[Work order] In the records below, the line with "edit a product.</span></span>" opens the range and the line with "the correct route:</span></span>" closes it; print that range exactly and nothing else.

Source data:
_ _ _

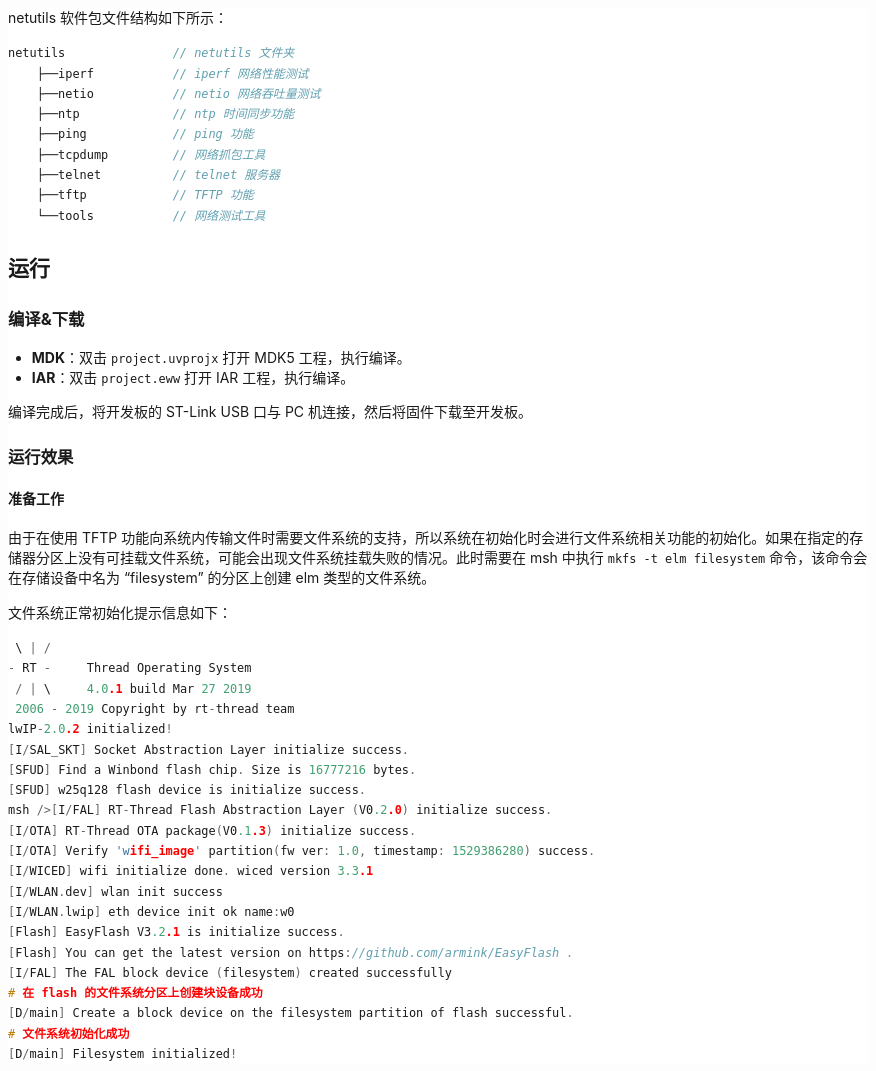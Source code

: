 netutils 软件包文件结构如下所示：

```c
netutils               // netutils 文件夹
    ├──iperf           // iperf 网络性能测试
    ├──netio           // netio 网络吞吐量测试
    ├──ntp             // ntp 时间同步功能
    ├──ping            // ping 功能
    ├──tcpdump         // 网络抓包工具
    ├──telnet          // telnet 服务器
    ├──tftp            // TFTP 功能
    └──tools           // 网络测试工具
```
## 运行

### 编译&下载

- **MDK**：双击 `project.uvprojx` 打开 MDK5 工程，执行编译。
- **IAR**：双击 `project.eww` 打开 IAR 工程，执行编译。

编译完成后，将开发板的 ST-Link USB 口与 PC 机连接，然后将固件下载至开发板。

### 运行效果

#### 准备工作

由于在使用 TFTP 功能向系统内传输文件时需要文件系统的支持，所以系统在初始化时会进行文件系统相关功能的初始化。如果在指定的存储器分区上没有可挂载文件系统，可能会出现文件系统挂载失败的情况。此时需要在 msh 中执行  `mkfs -t elm filesystem` 命令，该命令会在存储设备中名为 “filesystem” 的分区上创建 elm 类型的文件系统。

文件系统正常初始化提示信息如下：

```c
 \ | /
- RT -     Thread Operating System
 / | \     4.0.1 build Mar 27 2019
 2006 - 2019 Copyright by rt-thread team
lwIP-2.0.2 initialized!
[I/SAL_SKT] Socket Abstraction Layer initialize success.
[SFUD] Find a Winbond flash chip. Size is 16777216 bytes.
[SFUD] w25q128 flash device is initialize success.
msh />[I/FAL] RT-Thread Flash Abstraction Layer (V0.2.0) initialize success.
[I/OTA] RT-Thread OTA package(V0.1.3) initialize success.
[I/OTA] Verify 'wifi_image' partition(fw ver: 1.0, timestamp: 1529386280) success.
[I/WICED] wifi initialize done. wiced version 3.3.1
[I/WLAN.dev] wlan init success
[I/WLAN.lwip] eth device init ok name:w0
[Flash] EasyFlash V3.2.1 is initialize success.
[Flash] You can get the latest version on https://github.com/armink/EasyFlash .
[I/FAL] The FAL block device (filesystem) created successfully
# 在 flash 的文件系统分区上创建块设备成功
[D/main] Create a block device on the filesystem partition of flash successful.
# 文件系统初始化成功
[D/main] Filesystem initialized!
```

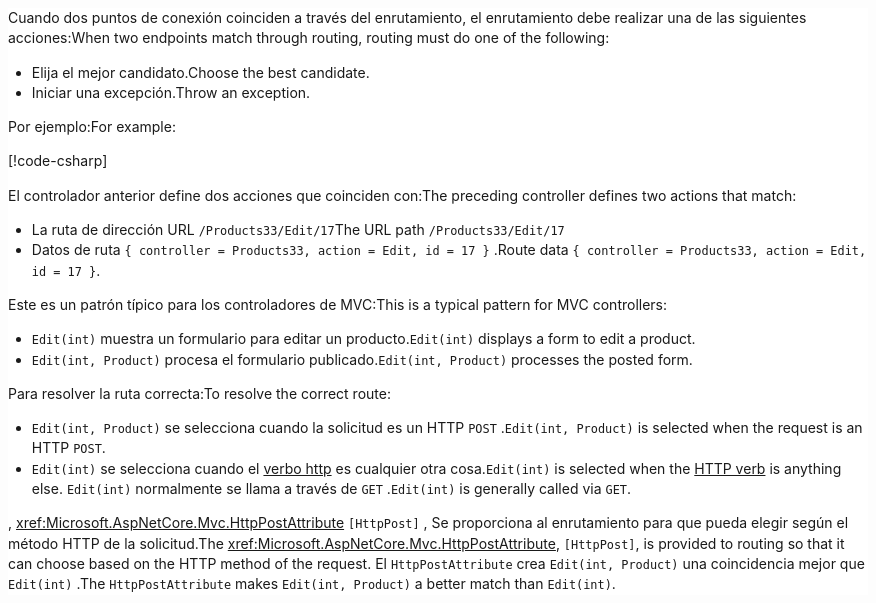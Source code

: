 <span data-ttu-id="b4f46-227">Cuando dos puntos de conexión coinciden a través del enrutamiento, el enrutamiento debe realizar una de las siguientes acciones:</span><span class="sxs-lookup"><span data-stu-id="b4f46-227">When two endpoints match through routing, routing must do one of the following:</span></span>

* <span data-ttu-id="b4f46-228">Elija el mejor candidato.</span><span class="sxs-lookup"><span data-stu-id="b4f46-228">Choose the best candidate.</span></span>
* <span data-ttu-id="b4f46-229">Iniciar una excepción.</span><span class="sxs-lookup"><span data-stu-id="b4f46-229">Throw an exception.</span></span>

<span data-ttu-id="b4f46-230">Por ejemplo:</span><span class="sxs-lookup"><span data-stu-id="b4f46-230">For example:</span></span>

[!code-csharp[](routing/samples/3.x/main/Controllers/ProductsController.cs?name=snippet9)]

<span data-ttu-id="b4f46-231">El controlador anterior define dos acciones que coinciden con:</span><span class="sxs-lookup"><span data-stu-id="b4f46-231">The preceding controller defines two actions that match:</span></span>

* <span data-ttu-id="b4f46-232">La ruta de dirección URL `/Products33/Edit/17`</span><span class="sxs-lookup"><span data-stu-id="b4f46-232">The URL path `/Products33/Edit/17`</span></span>
* <span data-ttu-id="b4f46-233">Datos de ruta `{ controller = Products33, action = Edit, id = 17 }` .</span><span class="sxs-lookup"><span data-stu-id="b4f46-233">Route data `{ controller = Products33, action = Edit, id = 17 }`.</span></span>

<span data-ttu-id="b4f46-234">Este es un patrón típico para los controladores de MVC:</span><span class="sxs-lookup"><span data-stu-id="b4f46-234">This is a typical pattern for MVC controllers:</span></span>

* <span data-ttu-id="b4f46-235">`Edit(int)` muestra un formulario para editar un producto.</span><span class="sxs-lookup"><span data-stu-id="b4f46-235">`Edit(int)` displays a form to edit a product.</span></span>
* <span data-ttu-id="b4f46-236">`Edit(int, Product)` procesa el formulario publicado.</span><span class="sxs-lookup"><span data-stu-id="b4f46-236">`Edit(int, Product)` processes  the posted form.</span></span>

<span data-ttu-id="b4f46-237">Para resolver la ruta correcta:</span><span class="sxs-lookup"><span data-stu-id="b4f46-237">To resolve the correct route:</span></span>

* <span data-ttu-id="b4f46-238">`Edit(int, Product)` se selecciona cuando la solicitud es un HTTP `POST` .</span><span class="sxs-lookup"><span data-stu-id="b4f46-238">`Edit(int, Product)` is selected when the request is an HTTP `POST`.</span></span>
* <span data-ttu-id="b4f46-239">`Edit(int)` se selecciona cuando el [verbo http](#verb) es cualquier otra cosa.</span><span class="sxs-lookup"><span data-stu-id="b4f46-239">`Edit(int)` is selected when the [HTTP verb](#verb) is anything else.</span></span> <span data-ttu-id="b4f46-240">`Edit(int)` normalmente se llama a través de `GET` .</span><span class="sxs-lookup"><span data-stu-id="b4f46-240">`Edit(int)` is generally called via `GET`.</span></span>

<span data-ttu-id="b4f46-241">, <xref:Microsoft.AspNetCore.Mvc.HttpPostAttribute> `[HttpPost]` , Se proporciona al enrutamiento para que pueda elegir según el método HTTP de la solicitud.</span><span class="sxs-lookup"><span data-stu-id="b4f46-241">The <xref:Microsoft.AspNetCore.Mvc.HttpPostAttribute>, `[HttpPost]`, is provided to routing so that it can choose based on the HTTP method of the request.</span></span> <span data-ttu-id="b4f46-242">El `HttpPostAttribute` crea `Edit(int, Product)` una coincidencia mejor que `Edit(int)` .</span><span class="sxs-lookup"><span data-stu-id="b4f46-242">The `HttpPostAttribute` makes `Edit(int, Product)` a better match than `Edit(int)`.</span></span>
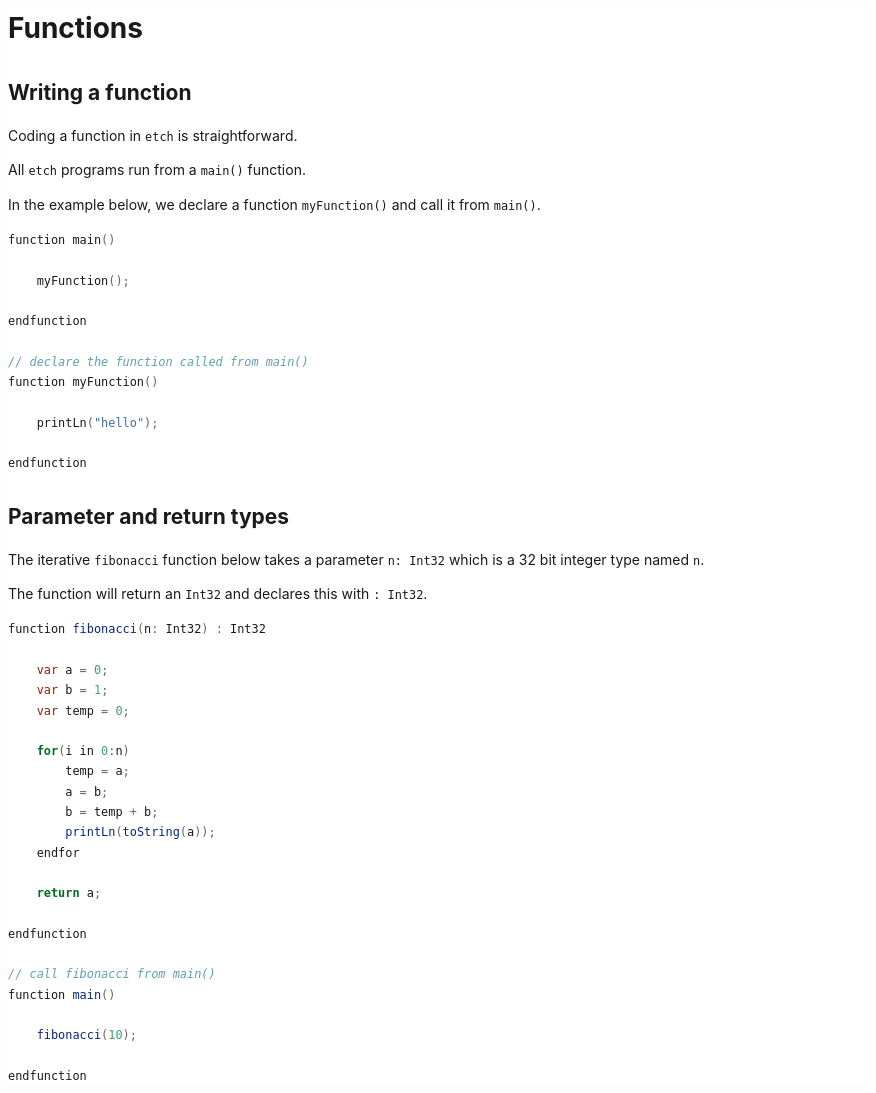 <h1>Functions</h1>

## Writing a function

Coding a function in `etch` is straightforward. 

All `etch` programs run from a `main()` function.

In the example below, we declare a function `myFunction()` and call it from `main()`.

``` c++
function main()

	myFunction();

endfunction

// declare the function called from main()
function myFunction()

	printLn("hello");

endfunction
```



## Parameter and return types

The iterative `fibonacci` function below takes a parameter `n: Int32` which is a 32 bit integer type named `n`. 

The function will return an `Int32` and declares this with `: Int32`.

``` java
function fibonacci(n: Int32) : Int32

    var a = 0;
    var b = 1;
    var temp = 0;

    for(i in 0:n)
    	temp = a;
        a = b;
        b = temp + b;
        printLn(toString(a));
    endfor

    return a;

endfunction

// call fibonacci from main()
function main()

	fibonacci(10);

endfunction

```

_ _ _

[Answer]
* <span data-ttu-id="b4f46-235">`Edit(int)` muestra un formulario para editar un producto.</span><span class="sxs-lookup"><span data-stu-id="b4f46-235">`Edit(int)` displays a form to edit a product.</span></span>
* <span data-ttu-id="b4f46-236">`Edit(int, Product)` procesa el formulario publicado.</span><span class="sxs-lookup"><span data-stu-id="b4f46-236">`Edit(int, Product)` processes  the posted form.</span></span>

<span data-ttu-id="b4f46-237">Para resolver la ruta correcta:</span><span class="sxs-lookup"><span data-stu-id="b4f46-237">To resolve the correct route:</span></span>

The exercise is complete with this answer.